Joel Brouwer’s A REPORT TO AN ACADEMY, from the 12/06 POETRY. You can also hear him pick his seven favorite love poems , or read more of his POETRYies. I have nothing to add to it. It seems to me like a poem that cannot be improved. I can’t say the same thing about 2008 – but then, I have nothing to add to it, either. Perhaps in that respect it is perfect, in that it is complete.

A Report to an Academy
by Joel Brouwer

And so among the starry refineries
and cattail ditches of New Jersey
his bus dips from egg-white sky into shadow.
When he next looks up from Kafka a blur
of green sanatorium tile flows by
then presto, Port Authority, full daylight.
He has been cheated of the river, dawn,
a considered fingering of his long
and polished rosary of second thoughts.
Is it any wonder children are born
weeping? Out to Eighth Avenue to walk
twenty blocks home to her sleeping curve
beneath a sheet. He cracks three eggs into
a bowl and says to each, Oh you got trouble?

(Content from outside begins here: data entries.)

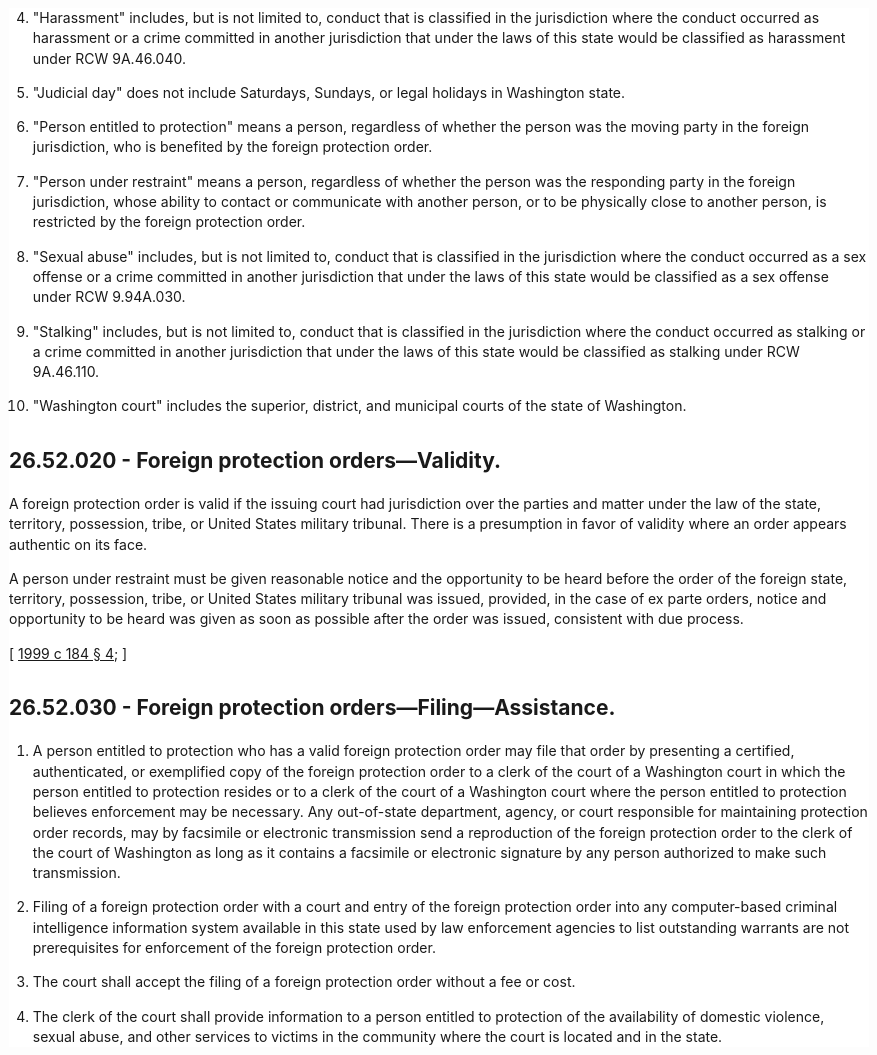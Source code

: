 4. "Harassment" includes, but is not limited to, conduct that is classified in the jurisdiction where the conduct occurred as harassment or a crime committed in another jurisdiction that under the laws of this state would be classified as harassment under RCW 9A.46.040.

5. "Judicial day" does not include Saturdays, Sundays, or legal holidays in Washington state.

6. "Person entitled to protection" means a person, regardless of whether the person was the moving party in the foreign jurisdiction, who is benefited by the foreign protection order.

7. "Person under restraint" means a person, regardless of whether the person was the responding party in the foreign jurisdiction, whose ability to contact or communicate with another person, or to be physically close to another person, is restricted by the foreign protection order.

8. "Sexual abuse" includes, but is not limited to, conduct that is classified in the jurisdiction where the conduct occurred as a sex offense or a crime committed in another jurisdiction that under the laws of this state would be classified as a sex offense under RCW 9.94A.030.

9. "Stalking" includes, but is not limited to, conduct that is classified in the jurisdiction where the conduct occurred as stalking or a crime committed in another jurisdiction that under the laws of this state would be classified as stalking under RCW 9A.46.110.

10. "Washington court" includes the superior, district, and municipal courts of the state of Washington.

## 26.52.020 - Foreign protection orders—Validity.
A foreign protection order is valid if the issuing court had jurisdiction over the parties and matter under the law of the state, territory, possession, tribe, or United States military tribunal. There is a presumption in favor of validity where an order appears authentic on its face.

A person under restraint must be given reasonable notice and the opportunity to be heard before the order of the foreign state, territory, possession, tribe, or United States military tribunal was issued, provided, in the case of ex parte orders, notice and opportunity to be heard was given as soon as possible after the order was issued, consistent with due process.

\[ [1999 c 184 § 4](http://lawfilesext.leg.wa.gov/biennium/1999-00/Pdf/Bills/Session%20Laws/Senate/5134-S.SL.pdf?cite=1999%20c%20184%20§%204); \]

## 26.52.030 - Foreign protection orders—Filing—Assistance.
1. A person entitled to protection who has a valid foreign protection order may file that order by presenting a certified, authenticated, or exemplified copy of the foreign protection order to a clerk of the court of a Washington court in which the person entitled to protection resides or to a clerk of the court of a Washington court where the person entitled to protection believes enforcement may be necessary. Any out-of-state department, agency, or court responsible for maintaining protection order records, may by facsimile or electronic transmission send a reproduction of the foreign protection order to the clerk of the court of Washington as long as it contains a facsimile or electronic signature by any person authorized to make such transmission.

2. Filing of a foreign protection order with a court and entry of the foreign protection order into any computer-based criminal intelligence information system available in this state used by law enforcement agencies to list outstanding warrants are not prerequisites for enforcement of the foreign protection order.

3. The court shall accept the filing of a foreign protection order without a fee or cost.

4. The clerk of the court shall provide information to a person entitled to protection of the availability of domestic violence, sexual abuse, and other services to victims in the community where the court is located and in the state.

The yellow yolk is his, the orange is hers,
the third simply glistens, noncommittal.
Except to mention Kafka’s restlessness
before his death, his trips from spa to spa
to country house to sanatorium,
and that she’s awake now, sweet with sleep sweat,
patting her belly’s taut carapace and yes
hungry as an ape but first a kiss mister
how was your trip and what have you brought us,
and that the knowledge that dooms a marriage
is the knowledge prerequisite to marriage,
the poem has nothing further to report.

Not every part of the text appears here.